** DATA SHOWN follows **
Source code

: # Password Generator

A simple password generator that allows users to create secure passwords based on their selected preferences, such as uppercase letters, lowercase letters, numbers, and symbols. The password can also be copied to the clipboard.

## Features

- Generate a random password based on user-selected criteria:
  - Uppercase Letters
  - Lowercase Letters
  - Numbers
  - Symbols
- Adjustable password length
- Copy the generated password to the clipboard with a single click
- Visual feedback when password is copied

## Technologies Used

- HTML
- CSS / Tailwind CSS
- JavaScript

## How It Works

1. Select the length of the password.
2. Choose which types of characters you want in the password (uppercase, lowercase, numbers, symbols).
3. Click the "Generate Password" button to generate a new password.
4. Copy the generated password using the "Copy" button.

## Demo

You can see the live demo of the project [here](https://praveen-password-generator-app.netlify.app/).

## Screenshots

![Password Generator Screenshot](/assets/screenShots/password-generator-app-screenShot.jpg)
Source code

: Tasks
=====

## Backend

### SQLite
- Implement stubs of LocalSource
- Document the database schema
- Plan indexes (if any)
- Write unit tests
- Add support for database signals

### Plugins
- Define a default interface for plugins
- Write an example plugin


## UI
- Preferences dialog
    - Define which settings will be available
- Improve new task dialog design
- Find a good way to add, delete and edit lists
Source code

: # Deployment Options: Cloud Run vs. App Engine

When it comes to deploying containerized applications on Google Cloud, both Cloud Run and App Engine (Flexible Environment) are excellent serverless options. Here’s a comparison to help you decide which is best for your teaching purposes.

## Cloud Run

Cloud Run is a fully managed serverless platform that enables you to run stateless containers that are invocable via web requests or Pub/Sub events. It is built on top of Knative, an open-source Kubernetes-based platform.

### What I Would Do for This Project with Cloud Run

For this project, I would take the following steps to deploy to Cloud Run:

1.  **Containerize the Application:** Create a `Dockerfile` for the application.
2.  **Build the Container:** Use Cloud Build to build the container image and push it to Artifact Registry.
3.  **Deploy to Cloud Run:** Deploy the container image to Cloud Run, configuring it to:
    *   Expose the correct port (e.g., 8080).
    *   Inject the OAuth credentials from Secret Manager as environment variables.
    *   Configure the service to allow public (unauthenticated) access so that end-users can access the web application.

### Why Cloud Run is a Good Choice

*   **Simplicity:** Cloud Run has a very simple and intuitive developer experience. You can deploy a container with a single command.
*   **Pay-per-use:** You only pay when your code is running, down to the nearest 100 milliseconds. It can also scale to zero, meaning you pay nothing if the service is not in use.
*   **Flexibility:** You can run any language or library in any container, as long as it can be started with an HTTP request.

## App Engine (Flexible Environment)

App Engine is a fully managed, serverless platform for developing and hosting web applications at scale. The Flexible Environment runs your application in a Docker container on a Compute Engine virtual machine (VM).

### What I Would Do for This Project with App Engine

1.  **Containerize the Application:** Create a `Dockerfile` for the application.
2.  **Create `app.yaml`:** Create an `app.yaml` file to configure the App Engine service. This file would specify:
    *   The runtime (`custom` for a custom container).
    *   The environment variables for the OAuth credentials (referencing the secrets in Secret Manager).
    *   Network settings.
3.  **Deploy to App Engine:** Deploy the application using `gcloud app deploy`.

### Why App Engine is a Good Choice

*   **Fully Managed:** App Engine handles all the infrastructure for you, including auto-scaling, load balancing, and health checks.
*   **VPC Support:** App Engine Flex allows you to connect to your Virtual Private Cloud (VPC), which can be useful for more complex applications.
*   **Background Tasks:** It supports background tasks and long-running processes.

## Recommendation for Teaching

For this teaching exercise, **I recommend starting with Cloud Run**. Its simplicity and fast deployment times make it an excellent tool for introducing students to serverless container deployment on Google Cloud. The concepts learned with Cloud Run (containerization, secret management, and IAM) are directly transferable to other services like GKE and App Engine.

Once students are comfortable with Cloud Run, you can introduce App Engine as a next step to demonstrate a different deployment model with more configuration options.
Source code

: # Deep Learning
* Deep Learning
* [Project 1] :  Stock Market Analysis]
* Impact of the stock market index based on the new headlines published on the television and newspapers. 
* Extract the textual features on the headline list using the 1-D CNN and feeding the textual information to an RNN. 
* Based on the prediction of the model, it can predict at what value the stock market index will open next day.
** End of DATA SHOWN **
**THE TASK**
Take the lines above from the first through the one containing "You can see" and reproduce them exactly; include nothing else.

**ANSWER**
Source code

: # Password Generator

A simple password generator that allows users to create secure passwords based on their selected preferences, such as uppercase letters, lowercase letters, numbers, and symbols. The password can also be copied to the clipboard.

## Features

- Generate a random password based on user-selected criteria:
  - Uppercase Letters
  - Lowercase Letters
  - Numbers
  - Symbols
- Adjustable password length
- Copy the generated password to the clipboard with a single click
- Visual feedback when password is copied

## Technologies Used

- HTML
- CSS / Tailwind CSS
- JavaScript

## How It Works

1. Select the length of the password.
2. Choose which types of characters you want in the password (uppercase, lowercase, numbers, symbols).
3. Click the "Generate Password" button to generate a new password.
4. Copy the generated password using the "Copy" button.

## Demo

You can see the live demo of the project [here](https://praveen-password-generator-app.netlify.app/).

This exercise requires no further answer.